__WORK INSTRUCTION__
Find all lines below containing the string "rubber" and return them.

__GIVEN ENTRIES__
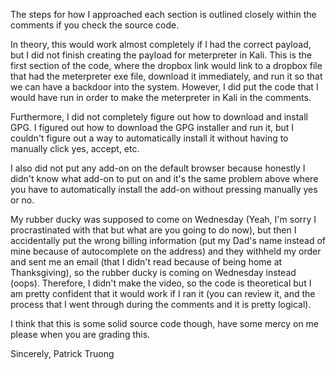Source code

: The steps for how I approached each section is outlined closely within the comments if you check the source code.

In theory, this would work almost completely if I had the correct payload, but I did not finish creating the payload for
meterpreter in Kali. This is the first section of the code, where the dropbox link would link to a dropbox file that
had the meterpreter exe file, download it immediately, and run it so that we can have a backdoor into the system. However,
I did put the code that I would have run in order to make the meterpreter in Kali in the comments.

Furthermore, I did not completely figure out how to download and install GPG. I figured out how to download the GPG installer 
and run it, but I couldn't figure out a way to automatically install it without having to manually click yes, accept, etc.

I also did not put any add-on on the default browser because honestly I didn't know what add-on to put on and it's the same
problem above where you have to automatically install the add-on without pressing manually yes or no. 

My rubber ducky was supposed to come on Wednesday (Yeah, I'm sorry I procrastinated with that but what are you going to do now),
but then I accidentally put the wrong billing information (put my Dad's name instead of mine because of autocomplete on the address) 
and they withheld my order and sent me an email (that I didn't read because of being home at Thanksgiving), so the rubber ducky is coming
on Wednesday instead (oops). Therefore, I didn't make the video, so the code is theoretical but I am pretty confident that it would 
work if I ran it (you can review it, and the process that I went through during the comments and it is pretty logical).

I think that this is some solid source code though, have some mercy on me please when you are grading this.

Sincerely,
Patrick Truong

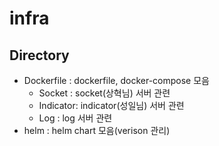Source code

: # infra
## Directory
- Dockerfile : dockerfile, docker-compose  모음
  - Socket : socket(상혁님) 서버 관련
  - Indicator: indicator(성일님) 서버 관련
  - Log : log 서버 관련
- helm : helm chart 모음(verison 관리)
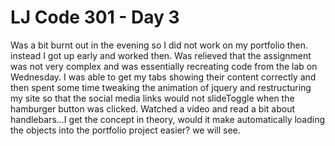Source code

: # LJ Code 301 - Day 3
Was a bit burnt out in the evening so I did not work on my portfolio then. instead I got up early and worked then. Was relieved that the assignment was not very complex and was essentially recreating code from the lab on Wednesday. I was able to get my tabs showing their content correctly and then spent some time tweaking the animation of jquery and restructuring my site so that the social media links would not slideToggle when the hamburger button was clicked. Watched a video and read a bit about handlebars...I get the concept in theory, would it make automatically loading the objects into the portfolio project easier? we will see.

__ANSWER SECTION__
My rubber ducky was supposed to come on Wednesday (Yeah, I'm sorry I procrastinated with that but what are you going to do now),
and they withheld my order and sent me an email (that I didn't read because of being home at Thanksgiving), so the rubber ducky is coming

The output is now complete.